Using limited value examples to make a point.
A friend of mine was writing fairly tame articles about diet. Out of nowhere came this fanatic who advocated an immediate and complete switch to a vegan diet. My friend, thinking this was a reasonable person mentioned the problems, the failures of too abrupt change.
The fanatic blasted that her ‘husband’ was able to do it, proceeding to expound as if her husband was a perfectly acceptable example of how easy it is to go from the KFC/Burger King to strict vegan overnight.
Using one’s husband or wife or children as examples is always embarassing.
Firstly, one’s partner either ‘converts’ to ‘please’ you, (how many guys/girls find themselves marching for some cause they haven’t a clue about because their boy/girl friend is marching?) or pretends to convert to deceive you.
The key feature is ‘you’, not the cause.
This may be a person who couldn’t care less about animal rights, global warming, or what is on his dinner plate.
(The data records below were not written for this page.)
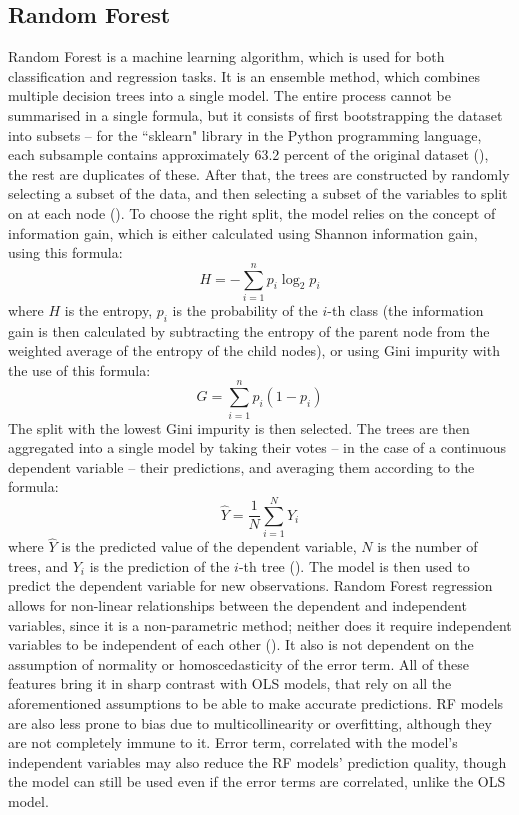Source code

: \documentclass[12pt]{report}
\begin{document}
\subsection{Random Forest}
Random Forest is a machine learning algorithm, which is used for both classification and regression tasks. It is an ensemble method, which combines multiple decision trees into a single model. The entire process cannot be summarised in a single formula, but it consists of first bootstrapping the dataset into subsets -- for the ``sklearn" library in the Python programming language, each subsample contains approximately 63.2 percent of the original dataset (\cite{Steorts15}), the rest are duplicates of these. After that, the trees are constructed by randomly selecting a subset of the data, and then selecting a subset of the variables to split on at each node (\cite[p.160]{cutler2011}). To choose the right split, the model relies on the concept of information gain, which is either calculated using Shannon information gain, using this formula:
\begin{equation}
	H = -\sum_{i=1}^{n} p_i \log_2 p_i
\end{equation}
where $H$ is the entropy, $p_i$ is the probability of the $i$-th class (the information gain is then calculated by subtracting the entropy of the parent node from the weighted average of the entropy of the child nodes), or using Gini impurity with the use of this formula:
\begin{equation}
	G = \sum_{i=1}^{n} p_i (1 - p_i)
\end{equation}
The split with the lowest Gini impurity is then selected. The trees are then aggregated into a single model by taking their votes -- in the case of a continuous dependent variable -- their predictions, and averaging them according to the formula:
\begin{equation}
	\hat{Y} = \frac{1}{N} \sum_{i=1}^{N} Y_i
\end{equation}
where $\hat{Y}$ is the predicted value of the dependent variable, $N$ is the number of trees, and $Y_i$ is the prediction of the $i$-th tree (\cite[p. 159]{cutler2011}). The model is then used to predict the dependent variable for new observations.
Random Forest regression allows for non-linear relationships between the dependent and independent variables, since it is a non-parametric method; neither does it require independent variables to be independent of each other (\cite{Stekhoven2011}). It also is not dependent on the assumption of normality or homoscedasticity of the error term. All of these features bring it in sharp contrast with OLS models, that rely on all the aforementioned assumptions to be able to make accurate predictions. RF models are also less prone to bias due to multicollinearity or overfitting, although they are not completely immune to it. Error term, correlated with the model's independent variables may also reduce the RF models' prediction quality, though the model can still be used even if the error terms are correlated, unlike the OLS model.
\end{document}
He does what you ask him to do to prove to you how much he loves you.
Further what he really does and what he says he does may be two different things.
Hence a guy ‘quits drinking’ to please his wife, but may be sneaking a few beers when she’s out. Hence a wife quits smoking to please her partner, but can be found on the roof, at various points of the day, enjoying a cigarette.
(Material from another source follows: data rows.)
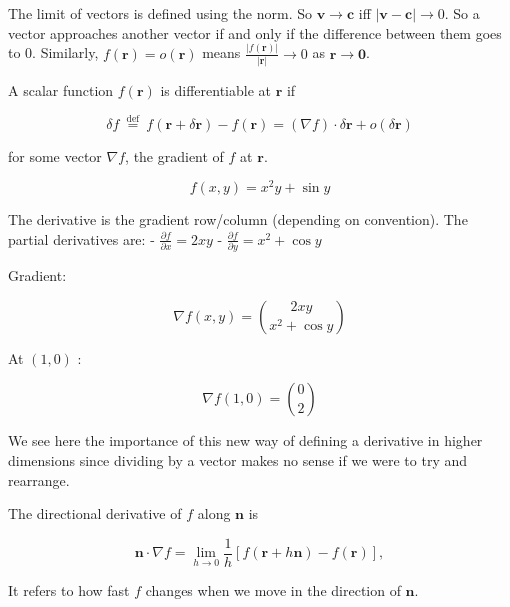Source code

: \begin{ndefi}
	The limit of vectors is defined using the norm. So $\mathbf{v} \rightarrow \mathbf{c}$ iff $|\mathbf{v}-\mathbf{c}| \rightarrow 0$. So a vector approaches another vector if and only if the difference between them goes to 0. Similarly, $f(\mathbf{r})=o(\mathbf{r})$ means $\frac{|f(\mathbf{r})|}{|\mathbf{r}|} \rightarrow 0$ as $\mathbf{r} \rightarrow \mathbf{0}$. 
\end{ndefi}

\begin{ndefi}
	A scalar function $f(\mathbf{r})$ is differentiable at $\mathbf{r}$ if
	
	$$
	\delta f \stackrel{\text { def }}{=} f(\mathbf{r}+\delta \mathbf{r})-f(\mathbf{r})=(\nabla f) \cdot \delta \mathbf{r}+o(\delta \mathbf{r})
	$$
	
	for some vector $\nabla f$, the gradient of $f$ at $\mathbf{r}$.
\end{ndefi}

\begin{nex}
	$$
	f(x, y)=x^2 y+\sin y
	$$
	
	
	The derivative is the gradient row/column (depending on convention).
	The partial derivatives are:
	- $\frac{\partial f}{\partial x}=2 x y$
	- $\frac{\partial f}{\partial y}=x^2+\cos y$
	
	Gradient:
	
	$$
	\nabla f(x, y)=\binom{2 x y}{x^2+\cos y}
	$$
	
	
	At $(1,0)$ :
	
	$$
	\nabla f(1,0)=\binom{0}{2}
	$$
\end{nex}

\begin{nrem}
	We see here the importance of this new way of defining a derivative in higher dimensions since dividing by a vector makes no sense if we were to try and rearrange.
\end{nrem}

\begin{ndefi}
	The directional derivative of $f$ along $\mathbf{n}$ is
	
	$$
	\mathbf{n} \cdot \nabla f=\lim _{h \rightarrow 0} \frac{1}{h}[f(\mathbf{r}+h \mathbf{n})-f(\mathbf{r})],
	$$
	
	
	It refers to how fast $f$ changes when we move in the direction of $\mathbf{n}$.
\end{ndefi}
Secondly, because of emotional investment in a partner one will believe the most unbelievable. Hence a guy who goes abruptly from eating meat two or three times a day to vegan and experiences no health problems, no discomfort, no change in bowel movements hasn’t quit eating meat, he’s just made his wife believe it.
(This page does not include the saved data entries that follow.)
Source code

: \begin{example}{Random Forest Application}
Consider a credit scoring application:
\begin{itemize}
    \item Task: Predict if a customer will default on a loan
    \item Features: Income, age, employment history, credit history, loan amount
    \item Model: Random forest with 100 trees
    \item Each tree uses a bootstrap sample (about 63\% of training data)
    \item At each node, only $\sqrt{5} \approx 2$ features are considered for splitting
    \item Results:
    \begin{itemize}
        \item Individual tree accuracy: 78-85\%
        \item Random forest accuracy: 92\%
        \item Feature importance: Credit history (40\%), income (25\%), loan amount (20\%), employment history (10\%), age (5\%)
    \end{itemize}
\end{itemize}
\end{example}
His wife, so certain that he’s being truthful will proclaim, with the hysteria of a zealot, that anyone can do it, and refuse to even imagine that maybe, just maybe, one person is not a useful statistic.
When one uses examples, look for universals. How many try to quit smoking and fail. How many need certain ‘aids’ . How many quit for awhile then go back. Those who have quit for over ten years are the better examples, and most will describe how many times they tried before and failed.
Those who ‘change’ because of a partner can never be tallied into the result.
Tags: examples, statistics, Writing
August 16th, 2010 at 8:35 am
Very interesting! Very good examples… And, I believe many more people would much rather lead others to believe something to not argue either…I agree it’s not often or even close for statistics to be reliable. Another great write! Thanks for sharing….
August 16th, 2010 at 8:54 am
Many people don’t seem to ‘get’ that there’s a difference between someone ‘changing’ because they ‘changed’ and ‘changing’ to please ‘you.’
One of my best friends smokes. Her ‘other half’ is anti-smoking. So he claims she quit. She hasn’t. He thinks she has.